Nykaa Wins Back Investor Confidence As Stock Surges

In Nykaa, 67.20% outstanding shares will become eligible for trading on November 10

New Delhi:

New-age stock Nykaa surged over 10 per cent in the morning deals today, beating market expectation that the stock will come under intense selling pressure.

F S N Commerce Ventures (Nykaa) made its market debut on November 10 last year after a successful initial public offer (IPO). Regulations had barred pre-IPO investors from trading in shares for one year. It is pertinent to note here this lock-in expiry will have no impact on the business fundamentals of these startups.

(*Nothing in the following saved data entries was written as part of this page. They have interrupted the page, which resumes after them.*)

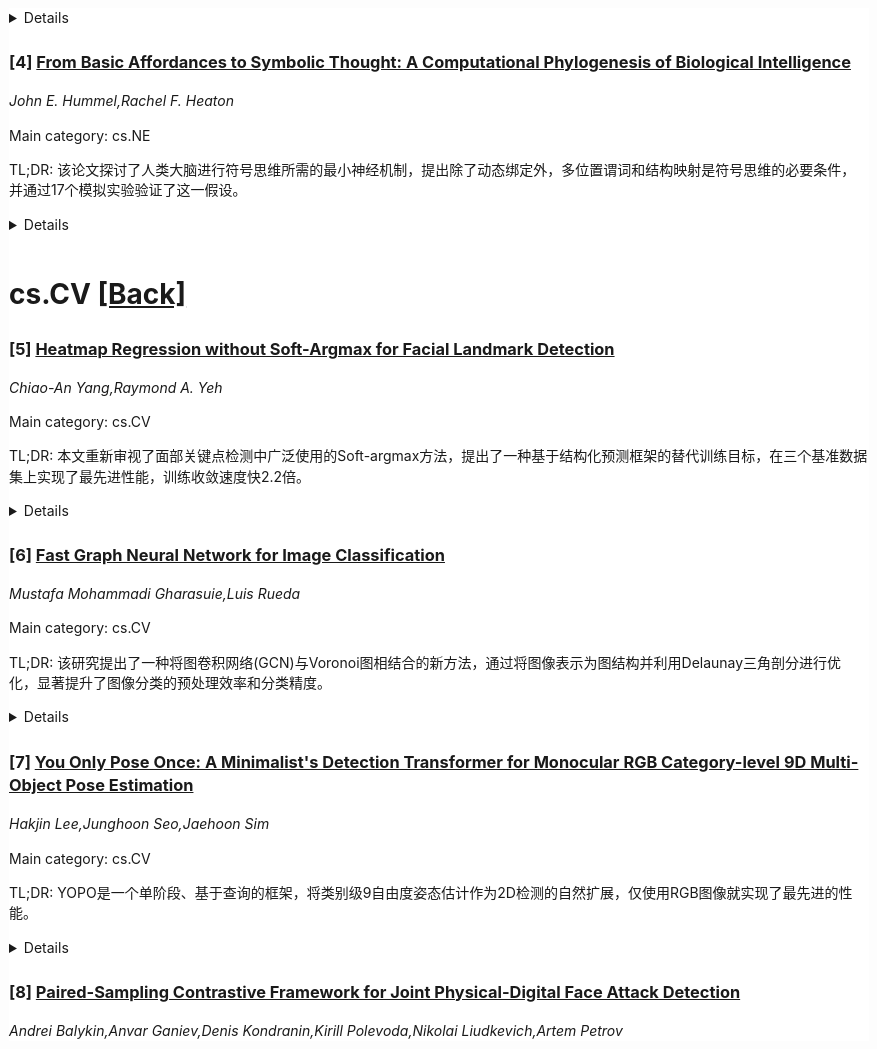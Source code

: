 <details><summary>Details</summary></details>


### [4] [From Basic Affordances to Symbolic Thought: A Computational Phylogenesis of Biological Intelligence](https://arxiv.org/abs/2508.15082)
*John E. Hummel,Rachel F. Heaton*

Main category: cs.NE

TL;DR: 该论文探讨了人类大脑进行符号思维所需的最小神经机制，提出除了动态绑定外，多位置谓词和结构映射是符号思维的必要条件，并通过17个模拟实验验证了这一假设。


<details><summary>Details</summary></details>


<div id='cs.CV'></div>

# cs.CV [[Back]](#toc)

### [5] [Heatmap Regression without Soft-Argmax for Facial Landmark Detection](https://arxiv.org/abs/2508.14929)
*Chiao-An Yang,Raymond A. Yeh*

Main category: cs.CV

TL;DR: 本文重新审视了面部关键点检测中广泛使用的Soft-argmax方法，提出了一种基于结构化预测框架的替代训练目标，在三个基准数据集上实现了最先进性能，训练收敛速度快2.2倍。


<details><summary>Details</summary></details>


### [6] [Fast Graph Neural Network for Image Classification](https://arxiv.org/abs/2508.14958)
*Mustafa Mohammadi Gharasuie,Luis Rueda*

Main category: cs.CV

TL;DR: 该研究提出了一种将图卷积网络(GCN)与Voronoi图相结合的新方法，通过将图像表示为图结构并利用Delaunay三角剖分进行优化，显著提升了图像分类的预处理效率和分类精度。


<details><summary>Details</summary></details>


### [7] [You Only Pose Once: A Minimalist's Detection Transformer for Monocular RGB Category-level 9D Multi-Object Pose Estimation](https://arxiv.org/abs/2508.14965)
*Hakjin Lee,Junghoon Seo,Jaehoon Sim*

Main category: cs.CV

TL;DR: YOPO是一个单阶段、基于查询的框架，将类别级9自由度姿态估计作为2D检测的自然扩展，仅使用RGB图像就实现了最先进的性能。


<details><summary>Details</summary></details>


### [8] [Paired-Sampling Contrastive Framework for Joint Physical-Digital Face Attack Detection](https://arxiv.org/abs/2508.14980)
*Andrei Balykin,Anvar Ganiev,Denis Kondranin,Kirill Polevoda,Nikolai Liudkevich,Artem Petrov*

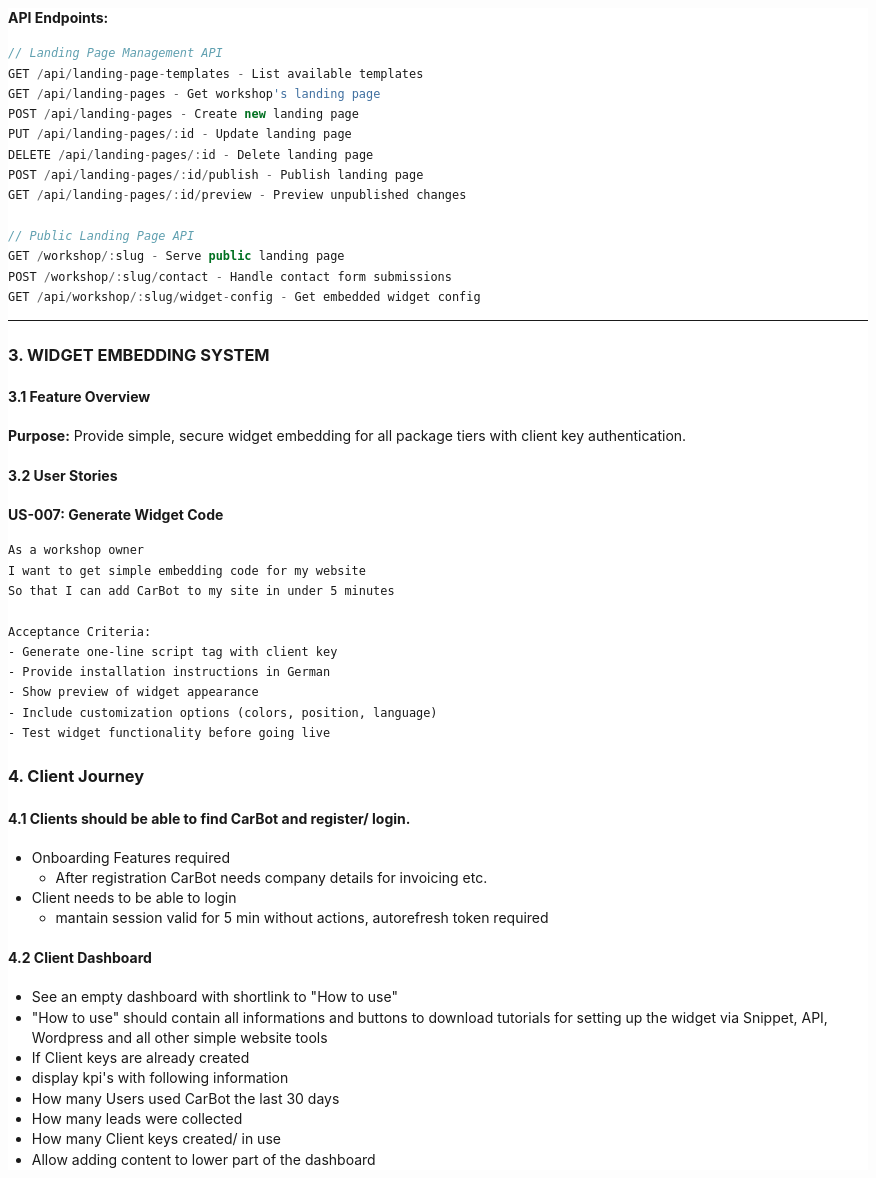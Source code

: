 **API Endpoints:**
```typescript
// Landing Page Management API
GET /api/landing-page-templates - List available templates
GET /api/landing-pages - Get workshop's landing page
POST /api/landing-pages - Create new landing page
PUT /api/landing-pages/:id - Update landing page
DELETE /api/landing-pages/:id - Delete landing page
POST /api/landing-pages/:id/publish - Publish landing page
GET /api/landing-pages/:id/preview - Preview unpublished changes

// Public Landing Page API
GET /workshop/:slug - Serve public landing page
POST /workshop/:slug/contact - Handle contact form submissions
GET /api/workshop/:slug/widget-config - Get embedded widget config
```

---

### 3. WIDGET EMBEDDING SYSTEM

#### 3.1 Feature Overview
**Purpose:** Provide simple, secure widget embedding for all package tiers with client key authentication.

#### 3.2 User Stories

**US-007: Generate Widget Code**
```
As a workshop owner
I want to get simple embedding code for my website
So that I can add CarBot to my site in under 5 minutes

Acceptance Criteria:
- Generate one-line script tag with client key
- Provide installation instructions in German
- Show preview of widget appearance
- Include customization options (colors, position, language)
- Test widget functionality before going live
```
### 4. Client Journey

#### 4.1 Clients should be able to find CarBot and register/ login. 
- Onboarding Features required
  - After registration CarBot needs company details for invoicing etc. 
- Client needs to be able to login
  - mantain session valid for 5 min without actions, autorefresh token required

#### 4.2 Client Dashboard
- See an empty dashboard with shortlink to "How to use" 
 - "How to use" should contain all informations and buttons to download tutorials for setting up the widget via Snippet, API, Wordpress and all other simple website tools
- If Client keys are already created 
 - display kpi's with following information
  - How many Users used CarBot the last 30 days
  - How many leads were collected
  - How many Client keys created/ in use
- Allow adding content to lower part of the dashboard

The lifting of curbs on Thursday had sparked speculation that the stock will come under pressure with pre-IPO investors looking for exit. In Nykaa, 67.20 percent outstanding shares will become eligible for trading on November 10, according to J M Financial.

The stock moved in tune with the broader market which is trading over 1,000 points higher. Investor sentiment got a boost as easing inflation numbers in the US have raised hopes that an end to Fed Reserve’s rate hike is in sight.

Despite over 10 per cent rise today, Nykaa’s current market price is way below its 52-week high of Rs 429.86 recorded on November 26 last year. 

The steel fall in Nykaa was in tandem with the decline in other new-age tech stocks. Investors have cast doubts over the profitability of valuation of these tech startups.

Earlier in July, another new-age stock Zomato had come under intense selling pressure when the lock-in opened for institutional investors.

The company board had earlier approved a bonus issue of equity shares in the proportion of 5:1.

“The company believes that Bonus Shares will encourage the participation of retail investors in the long term, as well as see a wider shareholding,” it had said.